DATASET RECORDS |
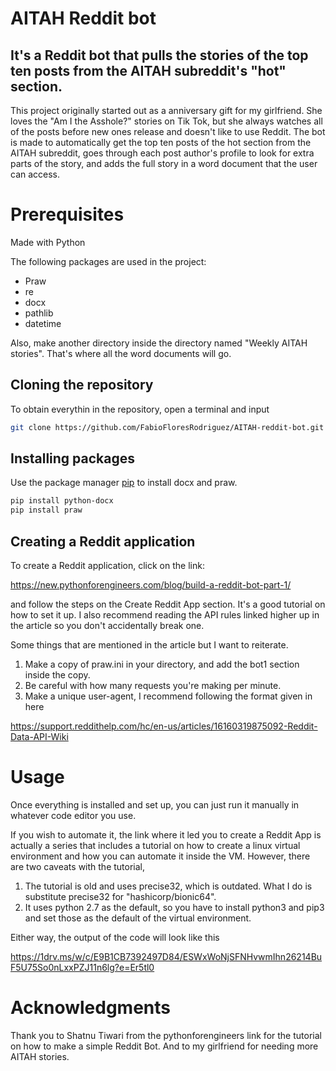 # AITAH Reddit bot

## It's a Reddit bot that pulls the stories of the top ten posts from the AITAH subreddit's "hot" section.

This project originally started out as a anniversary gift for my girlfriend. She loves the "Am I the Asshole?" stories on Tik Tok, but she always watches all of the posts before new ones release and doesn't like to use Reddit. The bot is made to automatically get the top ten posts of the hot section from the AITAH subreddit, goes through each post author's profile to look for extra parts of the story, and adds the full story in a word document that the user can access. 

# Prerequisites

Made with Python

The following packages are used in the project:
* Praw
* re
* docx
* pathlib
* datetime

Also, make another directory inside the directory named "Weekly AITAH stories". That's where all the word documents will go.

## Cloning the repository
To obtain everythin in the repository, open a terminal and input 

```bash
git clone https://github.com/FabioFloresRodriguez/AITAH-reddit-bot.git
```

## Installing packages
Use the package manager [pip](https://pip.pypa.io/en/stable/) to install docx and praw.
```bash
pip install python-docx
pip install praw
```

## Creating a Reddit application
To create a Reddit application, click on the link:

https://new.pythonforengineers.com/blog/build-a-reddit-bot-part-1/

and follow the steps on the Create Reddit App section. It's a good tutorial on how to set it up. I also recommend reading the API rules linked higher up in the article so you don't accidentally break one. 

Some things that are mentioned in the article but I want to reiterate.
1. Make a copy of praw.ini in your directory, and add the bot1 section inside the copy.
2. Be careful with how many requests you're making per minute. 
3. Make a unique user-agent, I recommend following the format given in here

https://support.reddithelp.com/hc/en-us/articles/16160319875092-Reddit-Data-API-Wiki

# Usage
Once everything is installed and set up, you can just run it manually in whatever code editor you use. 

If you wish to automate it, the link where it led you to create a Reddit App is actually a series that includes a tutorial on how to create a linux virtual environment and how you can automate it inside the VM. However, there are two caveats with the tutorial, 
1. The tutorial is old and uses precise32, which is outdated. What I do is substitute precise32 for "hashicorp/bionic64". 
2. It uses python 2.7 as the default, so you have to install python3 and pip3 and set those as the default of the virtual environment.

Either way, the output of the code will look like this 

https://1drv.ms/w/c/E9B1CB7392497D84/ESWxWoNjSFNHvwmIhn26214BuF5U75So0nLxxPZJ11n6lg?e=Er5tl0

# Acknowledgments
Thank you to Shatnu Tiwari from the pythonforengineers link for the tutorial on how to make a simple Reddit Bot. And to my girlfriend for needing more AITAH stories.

DIRECTIONS | Return, exactly as written, the "Either way, the" line and each line after it through the end of the listing above.

ANSWER SECTION |
Either way, the output of the code will look like this 

https://1drv.ms/w/c/E9B1CB7392497D84/ESWxWoNjSFNHvwmIhn26214BuF5U75So0nLxxPZJ11n6lg?e=Er5tl0

# Acknowledgments
Thank you to Shatnu Tiwari from the pythonforengineers link for the tutorial on how to make a simple Reddit Bot. And to my girlfriend for needing more AITAH stories.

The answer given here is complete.